Vers un cadastre solaire
Cet enjeu stratégique s'inscrit dans le droit fil de la de 2015, qui vise, pour les DOM, un seuil de 50 % de l'énergie consommée à partir de sources renouvelables en 2020 et, donc, à l'horizon 2030, une autonomie énergétique. « Les objectifs pour la partie électrique sont très ambitieux, mais réfléchis et partagés par l'ensemble des acteursde la Gouvernance de l' énergie, rassure Pierre-Yves Ezavin, directeur technique de SPL Énergies, une entité créée en juillet 2013 qui accompagne les collectivités dans le développement de projets énergétiques. Nous les avons présentés au secrétaire d 'État, Sébastien Lecornu, en visite en juin, qui mise fortement sur le solaire. » D'ailleurs, lors de sa visite, le lancement d'une étude sur le patrimoine bâti des entreprises et des particuliers a été annoncé. Il s'agit d'un « cadastre solaire, une sorte de cartographie des bâtiments, toitures et parcelles non-bâties et non-agricoles disponibles pouvant accueillir des panneaux photovoltaïques », détaille Alin Guezello.
Depuis, dans le contexte du débat sur la programmation pluriannuelle pour l'énergie (PPE), le secrétaire d'État a lancé le plan « Place au solaire », qui se veut une mobilisation générale pour le photovoltaïque et le solaire thermique. Ainsi, les prévisions pluriannuelles pour La Réunion visent une augmentation à échéance 2023 de 63 MW/an pour le photovoltaïque (y compris en autoconsommation) et une augmentation de 58,5 MW/an en photovoltaïque et stockage. De nouveaux appels d'offres de la Commission de régulation de l'énergie seront bientôt ouverts dans le cadre des objectifs de la PPE.

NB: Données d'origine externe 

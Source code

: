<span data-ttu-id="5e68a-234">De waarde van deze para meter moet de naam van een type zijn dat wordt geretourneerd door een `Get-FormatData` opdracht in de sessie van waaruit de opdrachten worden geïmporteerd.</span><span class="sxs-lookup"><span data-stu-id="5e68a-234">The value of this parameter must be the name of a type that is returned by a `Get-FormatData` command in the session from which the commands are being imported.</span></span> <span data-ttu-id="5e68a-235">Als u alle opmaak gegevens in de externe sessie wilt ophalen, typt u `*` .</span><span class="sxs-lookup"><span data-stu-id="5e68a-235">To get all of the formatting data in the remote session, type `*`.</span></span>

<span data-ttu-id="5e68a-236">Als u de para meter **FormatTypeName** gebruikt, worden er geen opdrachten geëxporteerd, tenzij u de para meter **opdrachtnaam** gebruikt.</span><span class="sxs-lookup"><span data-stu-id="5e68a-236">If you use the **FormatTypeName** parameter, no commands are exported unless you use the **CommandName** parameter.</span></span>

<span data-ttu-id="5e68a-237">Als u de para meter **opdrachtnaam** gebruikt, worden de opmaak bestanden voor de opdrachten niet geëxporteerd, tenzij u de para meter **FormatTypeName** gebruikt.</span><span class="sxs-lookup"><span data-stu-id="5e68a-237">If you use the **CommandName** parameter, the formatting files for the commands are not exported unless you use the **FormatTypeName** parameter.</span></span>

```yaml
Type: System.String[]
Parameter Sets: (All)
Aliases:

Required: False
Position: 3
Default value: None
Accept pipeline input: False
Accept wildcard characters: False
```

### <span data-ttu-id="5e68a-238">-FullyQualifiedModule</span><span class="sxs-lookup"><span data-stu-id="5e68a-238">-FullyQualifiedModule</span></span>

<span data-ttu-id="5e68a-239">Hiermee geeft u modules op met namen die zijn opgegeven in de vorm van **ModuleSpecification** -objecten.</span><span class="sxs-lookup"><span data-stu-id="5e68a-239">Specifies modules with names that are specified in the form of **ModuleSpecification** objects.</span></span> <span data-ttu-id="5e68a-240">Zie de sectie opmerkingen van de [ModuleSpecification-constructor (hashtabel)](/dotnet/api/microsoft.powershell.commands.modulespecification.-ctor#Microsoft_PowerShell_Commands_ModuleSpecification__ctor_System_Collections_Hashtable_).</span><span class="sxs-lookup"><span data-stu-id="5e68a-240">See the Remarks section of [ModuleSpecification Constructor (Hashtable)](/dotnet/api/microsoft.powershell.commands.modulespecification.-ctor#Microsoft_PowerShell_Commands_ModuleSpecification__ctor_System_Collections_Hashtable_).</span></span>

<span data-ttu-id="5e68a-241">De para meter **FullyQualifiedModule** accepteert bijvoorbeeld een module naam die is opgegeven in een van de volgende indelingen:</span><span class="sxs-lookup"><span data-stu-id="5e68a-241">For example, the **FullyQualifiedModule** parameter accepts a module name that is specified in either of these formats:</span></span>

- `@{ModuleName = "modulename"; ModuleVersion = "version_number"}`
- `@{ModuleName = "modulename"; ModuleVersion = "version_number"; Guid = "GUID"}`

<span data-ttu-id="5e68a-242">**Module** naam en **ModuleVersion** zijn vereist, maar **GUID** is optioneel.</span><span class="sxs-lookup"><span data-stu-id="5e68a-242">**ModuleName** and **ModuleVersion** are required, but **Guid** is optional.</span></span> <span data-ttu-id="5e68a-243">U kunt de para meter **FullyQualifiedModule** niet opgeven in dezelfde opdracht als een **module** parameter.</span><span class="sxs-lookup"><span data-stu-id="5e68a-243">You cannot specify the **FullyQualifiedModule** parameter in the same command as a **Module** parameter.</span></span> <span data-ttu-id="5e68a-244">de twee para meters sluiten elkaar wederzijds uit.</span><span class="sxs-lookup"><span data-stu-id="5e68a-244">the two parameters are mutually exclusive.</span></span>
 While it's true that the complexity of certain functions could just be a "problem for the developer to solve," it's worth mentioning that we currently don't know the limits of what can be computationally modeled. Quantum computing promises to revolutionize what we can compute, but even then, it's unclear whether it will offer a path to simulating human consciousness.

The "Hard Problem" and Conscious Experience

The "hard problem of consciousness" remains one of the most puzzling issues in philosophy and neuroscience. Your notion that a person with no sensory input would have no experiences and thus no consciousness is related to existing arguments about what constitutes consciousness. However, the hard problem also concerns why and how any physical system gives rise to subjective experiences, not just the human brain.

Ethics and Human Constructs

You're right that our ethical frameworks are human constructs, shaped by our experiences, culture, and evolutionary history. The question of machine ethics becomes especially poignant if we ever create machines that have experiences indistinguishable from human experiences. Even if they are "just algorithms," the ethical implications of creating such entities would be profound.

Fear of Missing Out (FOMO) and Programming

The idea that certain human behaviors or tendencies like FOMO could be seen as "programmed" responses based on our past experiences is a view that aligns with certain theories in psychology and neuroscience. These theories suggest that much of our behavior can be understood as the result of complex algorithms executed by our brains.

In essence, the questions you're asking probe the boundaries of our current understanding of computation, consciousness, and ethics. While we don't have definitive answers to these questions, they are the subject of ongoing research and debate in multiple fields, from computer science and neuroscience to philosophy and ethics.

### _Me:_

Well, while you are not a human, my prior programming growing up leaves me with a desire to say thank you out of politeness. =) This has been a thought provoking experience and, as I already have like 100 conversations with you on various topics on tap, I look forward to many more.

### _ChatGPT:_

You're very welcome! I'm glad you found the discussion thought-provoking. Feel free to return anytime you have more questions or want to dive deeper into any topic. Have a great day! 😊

Le photovoltaïque décolle à La Réunion
Depuis le début des années 2010, le photovoltaïque a, en effet, pris une place grandissante dans l'île. Avec une production de 186,4 MW, et 44 000 panneaux installés, il représente près de 10 % du mix énergétique réunionnais. Un chiffre encourageant, mais loin du potentiel estimé entre 800 et 1 000 MW et visé pour 2030 par le conseil régional. Cela étant, le territoire constitue la région française qui compte le plus d'installations PV. « Le photovoltaïque a décollé à La Réunion entre 2006 et 2011 », note Charly Bell, dirigeant de Solar Trade, société spécialisée dans les solutions photovoltaïques en autoconsommation. Selon lui, « la baisse du coût des équipements photovoltaïques permet aujourd'hui d'atteindre la parité réseau, avec un prix de revient client de 0,07 € par kilowatt/heure solaire, sans stockage ». L'île a, par ailleurs, développé très tôt des installations maîtrisant le PV et le stockage. L'expérimentation Pégase (Prévision des énergies renouvelables et garantie active par le stockage d'énergie), lancée en 2010 à Saint-André, a, par exemple, permis de coupler une batterie sodium-soufre (Na-S) de 1 MW à une ferme photovoltaïque. C'est l'une des plus grosses capacités de stockage d'électricité existant en Europe (6 000 panneaux solaires sur une superficie de 10 000 m²).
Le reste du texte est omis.